Aim: The bolus (silicon + deionized water) is used in order to achieve a good electromagnetic match between the biological tissue and the applicator surface and to locally modify the skin temperature, to regulate it based on the patient's sensitivity. Therefore, it is very important to know the electromagnetic power deposition and how the bolus can induce a variation in the thermal map, both superficially and deeply. The aim of this study is to evaluate the applicator characteristics in the same conditions as those indicated by the ESHO guidelines for clinical practice and to investigate the penetration depth in the absence and in the presence of a very effective circulating bolus. The first condition is used by the manufacturer to characterize MW applicator while the second condition is used by medical equipes delivering HT treatments.
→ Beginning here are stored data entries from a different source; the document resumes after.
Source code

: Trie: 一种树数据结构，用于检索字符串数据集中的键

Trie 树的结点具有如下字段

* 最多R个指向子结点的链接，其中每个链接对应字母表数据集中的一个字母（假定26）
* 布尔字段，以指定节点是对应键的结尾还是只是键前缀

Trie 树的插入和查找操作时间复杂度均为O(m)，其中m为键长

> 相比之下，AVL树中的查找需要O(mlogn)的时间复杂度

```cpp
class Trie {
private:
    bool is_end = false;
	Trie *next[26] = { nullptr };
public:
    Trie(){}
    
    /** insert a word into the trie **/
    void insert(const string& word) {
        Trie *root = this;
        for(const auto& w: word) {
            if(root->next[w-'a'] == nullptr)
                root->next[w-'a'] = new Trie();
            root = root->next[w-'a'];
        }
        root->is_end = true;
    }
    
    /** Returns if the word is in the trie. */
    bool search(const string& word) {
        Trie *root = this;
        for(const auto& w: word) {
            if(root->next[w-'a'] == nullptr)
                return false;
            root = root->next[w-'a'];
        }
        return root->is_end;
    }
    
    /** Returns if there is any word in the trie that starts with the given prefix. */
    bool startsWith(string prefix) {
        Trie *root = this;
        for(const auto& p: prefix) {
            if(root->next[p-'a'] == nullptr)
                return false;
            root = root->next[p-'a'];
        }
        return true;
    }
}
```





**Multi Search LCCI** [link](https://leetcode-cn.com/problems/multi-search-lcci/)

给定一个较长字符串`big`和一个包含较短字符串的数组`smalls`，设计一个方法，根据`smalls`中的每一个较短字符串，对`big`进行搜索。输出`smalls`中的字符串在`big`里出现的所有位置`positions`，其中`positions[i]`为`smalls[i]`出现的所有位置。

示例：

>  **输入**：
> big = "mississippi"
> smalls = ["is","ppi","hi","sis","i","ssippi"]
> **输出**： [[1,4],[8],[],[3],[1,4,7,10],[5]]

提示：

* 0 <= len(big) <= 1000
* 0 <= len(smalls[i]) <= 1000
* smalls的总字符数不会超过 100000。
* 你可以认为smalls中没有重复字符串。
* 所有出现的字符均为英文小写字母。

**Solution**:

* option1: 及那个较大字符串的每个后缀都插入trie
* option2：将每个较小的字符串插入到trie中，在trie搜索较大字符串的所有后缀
Material and methods: The specific absorption rate (SAR) generated by a microwave planar applicator (H2, CFMA, Istok,Russia) operating at 433 MHz connected with the hyperthermic equipment ALBA (Restek, Italy) was studied in a muscle-equivalent polyacrilamide phantom. IsoSAR lines were detected on a liquid crystal sheet with a video camera. Images analysis was performed using the graphic software Paint Shop Pro 6. This method allows to evaluate PD in the phantom under the plane of MW applicator. The hyperthermic equipment ALBA is used in the Radiotherapy Unit of the Mauriziano Umberto I Hospital in Turin for both oncologic and psychiatric treatments.
Results and discussion: The actual pattern of measured SAR mainly depends on the applicator and the phantom characteristics, but also the thickness and the efficiency of the bolus inserted between the applicator and the patient's skin have been shown to affect the results. In this study the penetration depth was measured on 5 applicator sections both with non circulating bolus (static) and with circulating bolus (dynamic). The penetration depth is reduced with the dynamic bolus with respect to the static bolus in all sections, and specifically: in section I it is reduced from 19.46 +/- 1.49 mm to 17.22 +/- 0.71 mm; in section II from 38.17 +/- 4.77 mm to 26.91 +/- 1.48 mm; in section III from 39.81 +/- 3.24 mm to 30.38+/- 4.56 mm; in section IV from 42.12 +/- 1.67 mm to 33.11 +/- 1.89 mm; and finally in section V from 39.83 +/- 4.14 mm to 31.064 +/- 1.57 mm. The above reduction ranges between 11.5 and 29 % with an average value of 21.64 % Our results suggest that different conditions at the interface between bolus and phantom resulting from the use of a dynamic or static bolus produce considerable changes on the heated volume dimension and on the SAR local pattern. The effect of the convective heat losses due to the circulating bolus' assessed by our measurements is not negligible and should be taken into account when evaluating the SAR distribution before clinical treatments.
Conclusions: To disregard the heat losses due to a circulating bolus in MW applicator characterization can severely affect the SAR estimation. This may have serious consequences on clinical applications, since the temperature in the heated lesion can be lower than expected, and the clinical effectiveness of the therapeutical session can be therefore severely reduced. Since at the moment inexpensive and accurate non-invasive temperature monitoring systems are not available, a sound knowledge of the PD of the MW applicator is of primary importance for clinical applications and for a treatment plan allowing to deliver customized treatment to each patient.